## [Problem]
Set the records down again, exactly, without their images.

## [Data extracted from a collection]
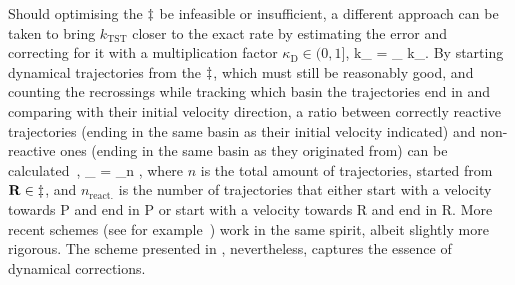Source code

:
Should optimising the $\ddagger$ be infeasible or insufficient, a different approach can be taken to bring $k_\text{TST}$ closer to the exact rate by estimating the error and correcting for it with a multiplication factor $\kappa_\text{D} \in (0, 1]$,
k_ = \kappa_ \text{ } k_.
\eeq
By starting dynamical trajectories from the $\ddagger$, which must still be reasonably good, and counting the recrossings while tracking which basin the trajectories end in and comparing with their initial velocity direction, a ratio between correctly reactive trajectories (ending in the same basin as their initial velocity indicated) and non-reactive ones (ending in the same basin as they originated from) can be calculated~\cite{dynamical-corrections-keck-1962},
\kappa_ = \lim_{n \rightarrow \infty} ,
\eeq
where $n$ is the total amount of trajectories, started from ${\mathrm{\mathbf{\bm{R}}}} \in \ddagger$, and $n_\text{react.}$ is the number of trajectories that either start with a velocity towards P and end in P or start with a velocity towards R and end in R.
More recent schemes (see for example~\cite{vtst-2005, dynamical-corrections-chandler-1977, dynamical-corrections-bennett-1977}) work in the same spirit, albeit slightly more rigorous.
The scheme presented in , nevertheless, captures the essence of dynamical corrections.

## [Response area]
Source code

:
Should optimising the $\ddagger$ be infeasible or insufficient, a different approach can be taken to bring $k_\text{TST}$ closer to the exact rate by estimating the error and correcting for it with a multiplication factor $\kappa_\text{D} \in (0, 1]$,
k_ = \kappa_ \text{ } k_.
\eeq
By starting dynamical trajectories from the $\ddagger$, which must still be reasonably good, and counting the recrossings while tracking which basin the trajectories end in and comparing with their initial velocity direction, a ratio between correctly reactive trajectories (ending in the same basin as their initial velocity indicated) and non-reactive ones (ending in the same basin as they originated from) can be calculated~\cite{dynamical-corrections-keck-1962},
\kappa_ = \lim_{n \rightarrow \infty} ,
\eeq
where $n$ is the total amount of trajectories, started from ${\mathrm{\mathbf{\bm{R}}}} \in \ddagger$, and $n_\text{react.}$ is the number of trajectories that either start with a velocity towards P and end in P or start with a velocity towards R and end in R.
More recent schemes (see for example~\cite{vtst-2005, dynamical-corrections-chandler-1977, dynamical-corrections-bennett-1977}) work in the same spirit, albeit slightly more rigorous.
The scheme presented in , nevertheless, captures the essence of dynamical corrections.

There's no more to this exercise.